If he does make the effort, try not to abuse the situation by selfishly yammering on about something that will make him regret his efforts. I'm not saying you do this, I'm just warning to tread lightly.

If he wants an engaging and vital relationship, he'll make the effort. If he doesn't, he'll evade you. It may require an ultimatum for him to snap out of it and realize what's going on.

Back to your original question, a guy like this will put his head down and slog through an unhappy marriage until he either can't take any more or figures out an alternative. He may never reach either of these.

You're probably thinking to yourself "ugh, this is f'd". It can be hard to get through to the silent types. Like I said, if he wants this, you'll see his energy change. Then again, you may just decide that it's not worth your effort.


----------



## Syrum (Feb 22, 2011)

I think it's incredibly cruel and selfish to marry someone then withdraw.

Even if you have resentments - they need to be worked through, we all get them.

Even if you have a personality type that is very introverted, you must make an effort in your marriage. 

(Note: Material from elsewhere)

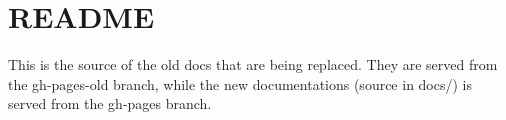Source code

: \chapter{README}
\hypertarget{md_flatbuffers_2docs-old_2README}{}\label{md_flatbuffers_2docs-old_2README}
This is the source of the old docs that are being replaced. They are served from the {\ttfamily gh-\/pages-\/old} branch, while the new documentations (source in docs/) is served from the {\ttfamily gh-\/pages} branch.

I think you need to shock him into either changing or if that doesn't work, just moving on. He's being selfish and it is deeply hurtful to you. You don't have to live like that.


----------



## COguy (Dec 1, 2011)

I could give long drawn out advice but here's my take:

1. Write him a letter, tell him clearly what you expect with no hinting around. "I want you to spend an hour a day talking to me." "I want you to plan one date a week where we go out." "I want you to buy me one thoughtful gift a month", whatever. Tell him that if he does not start meeting your needs, you are going to leave.

2. Give him a defined period of time to work on this, one month, whatever.

3. If he doesn't get the hint, which he probably won't, then give him the papers on that date and start moving out.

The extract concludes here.